● Extracted records
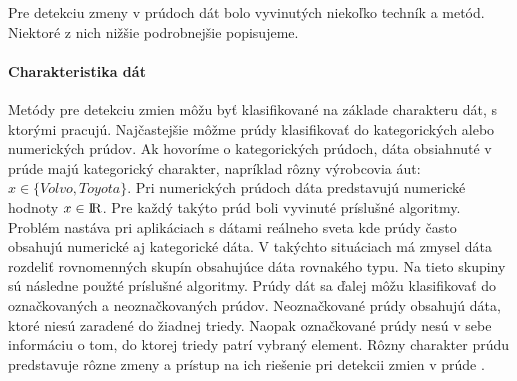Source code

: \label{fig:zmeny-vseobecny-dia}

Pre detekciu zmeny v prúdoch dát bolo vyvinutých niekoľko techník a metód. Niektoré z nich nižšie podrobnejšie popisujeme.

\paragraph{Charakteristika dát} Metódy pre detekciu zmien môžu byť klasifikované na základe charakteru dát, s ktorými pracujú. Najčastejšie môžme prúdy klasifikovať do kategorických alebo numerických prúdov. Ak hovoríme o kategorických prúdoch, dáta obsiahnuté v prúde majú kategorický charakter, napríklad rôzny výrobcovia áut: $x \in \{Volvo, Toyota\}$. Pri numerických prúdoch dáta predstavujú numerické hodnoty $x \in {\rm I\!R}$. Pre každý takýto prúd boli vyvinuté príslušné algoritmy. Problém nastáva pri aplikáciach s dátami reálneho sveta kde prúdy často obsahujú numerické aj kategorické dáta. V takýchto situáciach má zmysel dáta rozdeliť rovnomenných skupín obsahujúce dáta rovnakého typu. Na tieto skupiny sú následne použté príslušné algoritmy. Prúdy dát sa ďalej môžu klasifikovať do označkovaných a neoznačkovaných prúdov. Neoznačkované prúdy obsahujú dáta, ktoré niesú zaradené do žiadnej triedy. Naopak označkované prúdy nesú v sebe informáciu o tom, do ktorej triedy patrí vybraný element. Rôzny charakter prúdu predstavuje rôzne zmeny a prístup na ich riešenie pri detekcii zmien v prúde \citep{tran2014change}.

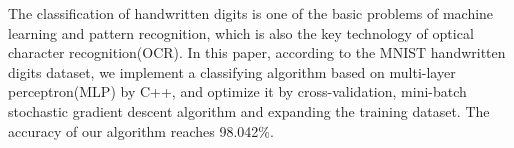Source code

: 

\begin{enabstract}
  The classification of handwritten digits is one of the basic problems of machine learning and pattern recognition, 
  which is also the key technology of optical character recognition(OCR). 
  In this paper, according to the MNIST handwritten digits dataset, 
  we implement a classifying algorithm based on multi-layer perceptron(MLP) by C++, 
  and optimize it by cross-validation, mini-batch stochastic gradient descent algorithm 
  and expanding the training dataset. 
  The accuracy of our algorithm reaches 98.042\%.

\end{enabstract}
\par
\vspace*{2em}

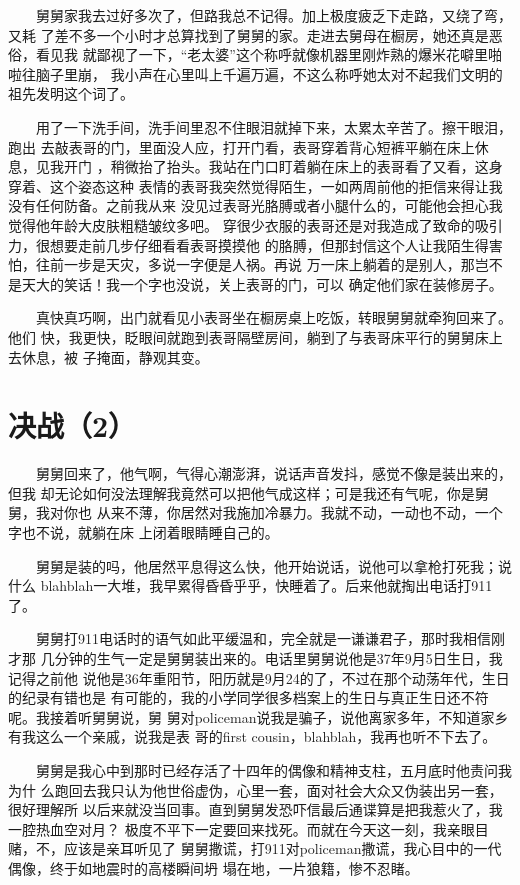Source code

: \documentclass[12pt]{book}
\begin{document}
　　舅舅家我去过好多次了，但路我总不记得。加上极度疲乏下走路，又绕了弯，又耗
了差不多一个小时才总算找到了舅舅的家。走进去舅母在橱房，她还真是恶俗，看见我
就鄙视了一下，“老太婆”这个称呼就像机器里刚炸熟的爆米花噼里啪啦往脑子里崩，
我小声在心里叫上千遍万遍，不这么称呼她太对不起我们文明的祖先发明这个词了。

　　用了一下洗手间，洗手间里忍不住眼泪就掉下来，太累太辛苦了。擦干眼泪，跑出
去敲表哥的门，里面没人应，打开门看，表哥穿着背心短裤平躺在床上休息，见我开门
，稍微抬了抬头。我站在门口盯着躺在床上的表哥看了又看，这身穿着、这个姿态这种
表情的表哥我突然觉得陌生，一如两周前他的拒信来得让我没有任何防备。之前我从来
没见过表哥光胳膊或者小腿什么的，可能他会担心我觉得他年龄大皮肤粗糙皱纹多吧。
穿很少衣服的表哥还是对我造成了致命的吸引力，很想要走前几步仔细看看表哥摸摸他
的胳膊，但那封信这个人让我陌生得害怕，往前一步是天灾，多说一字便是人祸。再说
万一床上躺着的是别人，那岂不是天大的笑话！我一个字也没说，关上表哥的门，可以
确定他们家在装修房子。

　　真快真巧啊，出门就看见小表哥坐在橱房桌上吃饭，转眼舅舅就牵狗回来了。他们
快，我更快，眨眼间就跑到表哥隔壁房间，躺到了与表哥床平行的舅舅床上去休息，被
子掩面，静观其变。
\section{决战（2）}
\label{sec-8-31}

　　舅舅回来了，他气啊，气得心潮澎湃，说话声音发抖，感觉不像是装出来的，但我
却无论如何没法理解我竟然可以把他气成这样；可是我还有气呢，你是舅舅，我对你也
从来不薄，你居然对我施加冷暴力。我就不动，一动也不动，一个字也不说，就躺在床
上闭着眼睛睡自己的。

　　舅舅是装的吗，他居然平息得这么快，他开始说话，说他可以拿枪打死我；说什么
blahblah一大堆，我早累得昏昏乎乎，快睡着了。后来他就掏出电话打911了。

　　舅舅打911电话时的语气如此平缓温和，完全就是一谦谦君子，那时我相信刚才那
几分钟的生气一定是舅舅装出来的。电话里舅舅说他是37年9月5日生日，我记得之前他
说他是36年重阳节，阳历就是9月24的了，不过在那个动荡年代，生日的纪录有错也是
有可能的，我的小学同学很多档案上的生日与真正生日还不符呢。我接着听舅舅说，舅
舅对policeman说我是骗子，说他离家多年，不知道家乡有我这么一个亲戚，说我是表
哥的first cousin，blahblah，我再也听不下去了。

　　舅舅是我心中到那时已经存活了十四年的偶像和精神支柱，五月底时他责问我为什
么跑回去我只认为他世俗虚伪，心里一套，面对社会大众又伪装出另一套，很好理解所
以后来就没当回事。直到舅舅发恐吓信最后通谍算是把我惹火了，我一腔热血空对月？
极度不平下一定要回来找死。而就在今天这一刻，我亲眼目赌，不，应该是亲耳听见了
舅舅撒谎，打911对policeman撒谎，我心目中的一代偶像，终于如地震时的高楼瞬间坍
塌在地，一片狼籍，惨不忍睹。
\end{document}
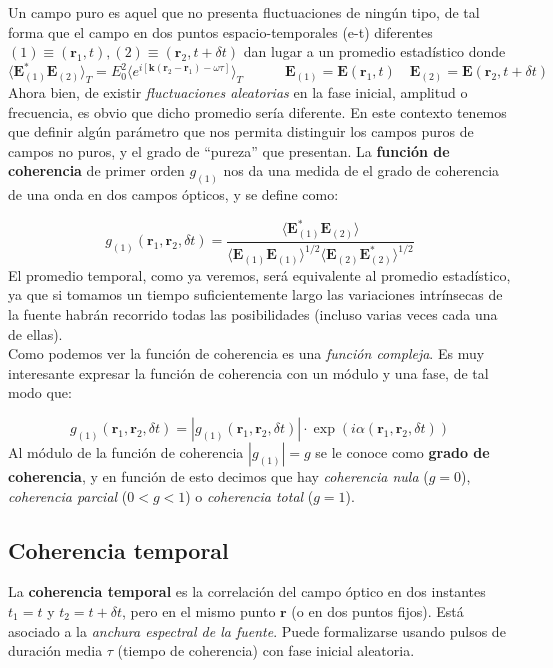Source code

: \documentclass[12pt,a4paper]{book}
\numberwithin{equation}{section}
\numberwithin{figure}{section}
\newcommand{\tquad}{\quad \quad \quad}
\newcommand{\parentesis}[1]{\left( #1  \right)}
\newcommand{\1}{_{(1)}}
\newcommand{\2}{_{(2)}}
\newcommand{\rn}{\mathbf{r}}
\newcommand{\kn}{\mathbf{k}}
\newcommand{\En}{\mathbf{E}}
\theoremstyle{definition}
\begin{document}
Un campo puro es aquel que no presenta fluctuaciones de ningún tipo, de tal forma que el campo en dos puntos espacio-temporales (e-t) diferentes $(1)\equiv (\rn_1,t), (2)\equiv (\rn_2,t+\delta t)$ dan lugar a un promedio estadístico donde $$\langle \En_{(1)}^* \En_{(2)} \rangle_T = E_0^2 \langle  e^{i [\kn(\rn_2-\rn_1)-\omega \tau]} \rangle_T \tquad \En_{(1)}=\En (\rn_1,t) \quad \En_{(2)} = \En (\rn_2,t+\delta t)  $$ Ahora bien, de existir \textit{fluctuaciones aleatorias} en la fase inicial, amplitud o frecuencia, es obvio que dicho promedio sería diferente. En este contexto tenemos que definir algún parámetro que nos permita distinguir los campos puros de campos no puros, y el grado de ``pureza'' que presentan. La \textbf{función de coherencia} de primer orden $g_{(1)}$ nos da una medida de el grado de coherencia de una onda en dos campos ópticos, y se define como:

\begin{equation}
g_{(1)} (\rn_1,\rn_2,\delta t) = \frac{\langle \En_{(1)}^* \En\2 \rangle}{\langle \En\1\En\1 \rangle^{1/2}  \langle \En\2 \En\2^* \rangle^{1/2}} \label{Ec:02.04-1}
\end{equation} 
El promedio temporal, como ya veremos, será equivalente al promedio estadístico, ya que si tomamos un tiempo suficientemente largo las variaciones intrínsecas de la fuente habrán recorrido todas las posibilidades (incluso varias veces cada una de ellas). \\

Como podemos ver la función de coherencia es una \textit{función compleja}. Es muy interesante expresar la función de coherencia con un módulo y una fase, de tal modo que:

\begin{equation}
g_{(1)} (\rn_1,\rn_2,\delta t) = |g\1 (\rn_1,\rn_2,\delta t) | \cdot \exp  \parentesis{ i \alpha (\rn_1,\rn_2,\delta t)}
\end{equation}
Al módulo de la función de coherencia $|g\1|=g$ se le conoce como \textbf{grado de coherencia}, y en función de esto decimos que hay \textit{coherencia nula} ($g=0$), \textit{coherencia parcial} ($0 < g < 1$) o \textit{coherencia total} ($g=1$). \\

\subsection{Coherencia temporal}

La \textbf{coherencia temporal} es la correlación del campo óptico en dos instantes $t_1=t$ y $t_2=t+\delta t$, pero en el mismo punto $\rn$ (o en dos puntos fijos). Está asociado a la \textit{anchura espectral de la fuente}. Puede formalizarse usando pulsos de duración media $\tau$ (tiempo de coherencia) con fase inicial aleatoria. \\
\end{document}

--

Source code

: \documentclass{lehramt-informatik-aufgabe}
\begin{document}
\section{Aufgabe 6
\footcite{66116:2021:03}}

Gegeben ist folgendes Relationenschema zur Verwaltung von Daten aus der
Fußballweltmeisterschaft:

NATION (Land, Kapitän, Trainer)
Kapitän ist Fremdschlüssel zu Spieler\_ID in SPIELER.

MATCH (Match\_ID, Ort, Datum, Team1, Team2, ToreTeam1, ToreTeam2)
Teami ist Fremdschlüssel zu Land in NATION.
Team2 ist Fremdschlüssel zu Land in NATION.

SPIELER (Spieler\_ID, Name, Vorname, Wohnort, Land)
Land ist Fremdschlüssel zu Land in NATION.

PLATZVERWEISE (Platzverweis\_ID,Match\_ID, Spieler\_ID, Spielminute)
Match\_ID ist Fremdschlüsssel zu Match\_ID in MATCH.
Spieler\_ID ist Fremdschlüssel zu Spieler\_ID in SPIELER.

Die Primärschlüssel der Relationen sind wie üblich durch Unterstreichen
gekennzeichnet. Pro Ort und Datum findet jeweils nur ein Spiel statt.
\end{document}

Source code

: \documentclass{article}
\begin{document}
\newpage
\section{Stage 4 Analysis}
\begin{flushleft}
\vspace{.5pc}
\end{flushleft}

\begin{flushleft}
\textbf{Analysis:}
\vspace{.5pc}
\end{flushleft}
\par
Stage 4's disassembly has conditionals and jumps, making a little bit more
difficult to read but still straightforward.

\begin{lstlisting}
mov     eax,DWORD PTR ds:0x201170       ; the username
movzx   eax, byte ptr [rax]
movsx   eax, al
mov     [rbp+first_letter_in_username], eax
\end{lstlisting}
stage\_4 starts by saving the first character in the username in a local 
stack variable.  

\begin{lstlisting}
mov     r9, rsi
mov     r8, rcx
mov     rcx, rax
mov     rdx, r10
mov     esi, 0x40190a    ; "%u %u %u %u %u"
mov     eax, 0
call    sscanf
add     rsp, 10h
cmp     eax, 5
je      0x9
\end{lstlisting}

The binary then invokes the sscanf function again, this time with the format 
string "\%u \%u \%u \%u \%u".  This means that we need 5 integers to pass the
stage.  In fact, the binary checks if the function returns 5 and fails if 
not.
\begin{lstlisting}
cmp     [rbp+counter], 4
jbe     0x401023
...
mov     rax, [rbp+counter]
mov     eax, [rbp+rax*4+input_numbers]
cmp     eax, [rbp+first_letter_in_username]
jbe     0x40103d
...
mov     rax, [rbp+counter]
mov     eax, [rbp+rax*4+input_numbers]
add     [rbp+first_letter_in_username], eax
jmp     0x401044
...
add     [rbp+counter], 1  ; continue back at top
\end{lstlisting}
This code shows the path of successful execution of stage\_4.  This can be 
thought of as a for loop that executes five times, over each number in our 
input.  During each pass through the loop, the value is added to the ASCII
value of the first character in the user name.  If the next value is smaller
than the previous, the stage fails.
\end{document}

--

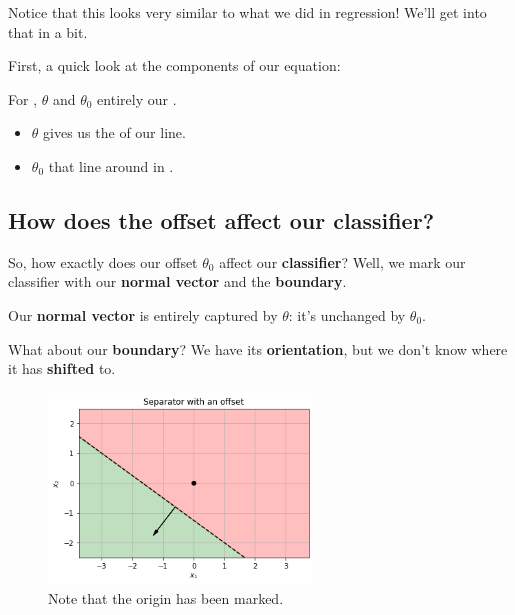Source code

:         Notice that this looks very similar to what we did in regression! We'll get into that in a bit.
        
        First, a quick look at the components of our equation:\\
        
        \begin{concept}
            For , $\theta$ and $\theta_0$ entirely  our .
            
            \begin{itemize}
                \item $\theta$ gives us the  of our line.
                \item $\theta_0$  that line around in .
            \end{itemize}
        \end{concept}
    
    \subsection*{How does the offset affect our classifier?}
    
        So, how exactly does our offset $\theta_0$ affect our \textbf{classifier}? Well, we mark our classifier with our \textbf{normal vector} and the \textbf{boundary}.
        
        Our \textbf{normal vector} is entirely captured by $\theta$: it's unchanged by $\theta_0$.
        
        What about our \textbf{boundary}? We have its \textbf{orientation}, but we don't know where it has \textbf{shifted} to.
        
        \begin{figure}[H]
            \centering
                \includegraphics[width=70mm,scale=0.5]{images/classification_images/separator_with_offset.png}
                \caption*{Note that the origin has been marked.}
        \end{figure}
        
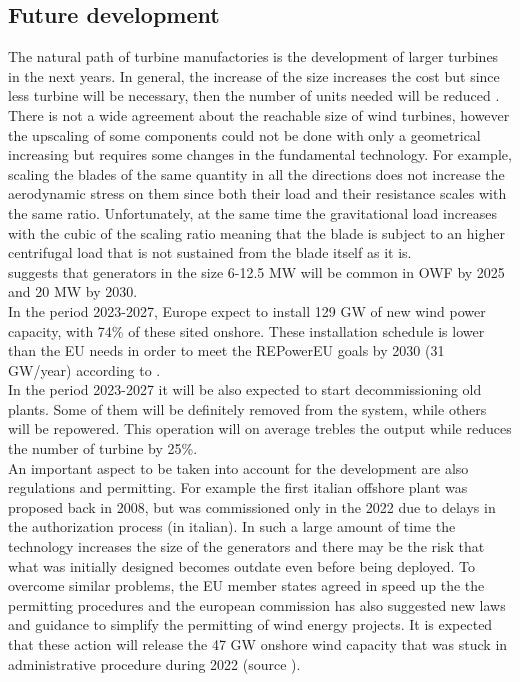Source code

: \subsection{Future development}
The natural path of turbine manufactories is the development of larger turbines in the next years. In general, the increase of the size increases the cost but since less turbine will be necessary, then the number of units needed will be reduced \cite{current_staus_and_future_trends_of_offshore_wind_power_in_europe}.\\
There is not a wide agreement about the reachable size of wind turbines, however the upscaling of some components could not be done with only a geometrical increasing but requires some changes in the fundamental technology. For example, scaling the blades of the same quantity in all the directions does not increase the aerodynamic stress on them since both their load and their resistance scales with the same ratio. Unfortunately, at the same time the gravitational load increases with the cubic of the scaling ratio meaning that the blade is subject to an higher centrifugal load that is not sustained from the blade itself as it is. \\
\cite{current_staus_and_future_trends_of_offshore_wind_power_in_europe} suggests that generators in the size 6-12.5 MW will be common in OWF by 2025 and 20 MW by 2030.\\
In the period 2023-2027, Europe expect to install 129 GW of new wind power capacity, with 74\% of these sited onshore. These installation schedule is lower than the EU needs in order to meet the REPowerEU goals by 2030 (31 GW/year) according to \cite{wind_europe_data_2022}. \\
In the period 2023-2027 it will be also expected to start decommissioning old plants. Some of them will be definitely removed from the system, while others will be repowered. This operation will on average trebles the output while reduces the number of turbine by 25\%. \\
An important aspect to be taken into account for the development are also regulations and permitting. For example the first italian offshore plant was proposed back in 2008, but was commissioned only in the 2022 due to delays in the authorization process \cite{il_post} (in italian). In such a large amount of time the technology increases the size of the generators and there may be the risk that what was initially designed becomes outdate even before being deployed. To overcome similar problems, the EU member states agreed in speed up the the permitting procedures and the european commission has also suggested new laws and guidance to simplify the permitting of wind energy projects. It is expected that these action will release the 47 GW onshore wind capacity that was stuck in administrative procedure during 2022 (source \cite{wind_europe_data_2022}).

● Work to complete
Counting only lines that hold the string "documentclass", give the number of such lines in the records. Write nothing else.

● Result of this exercise
4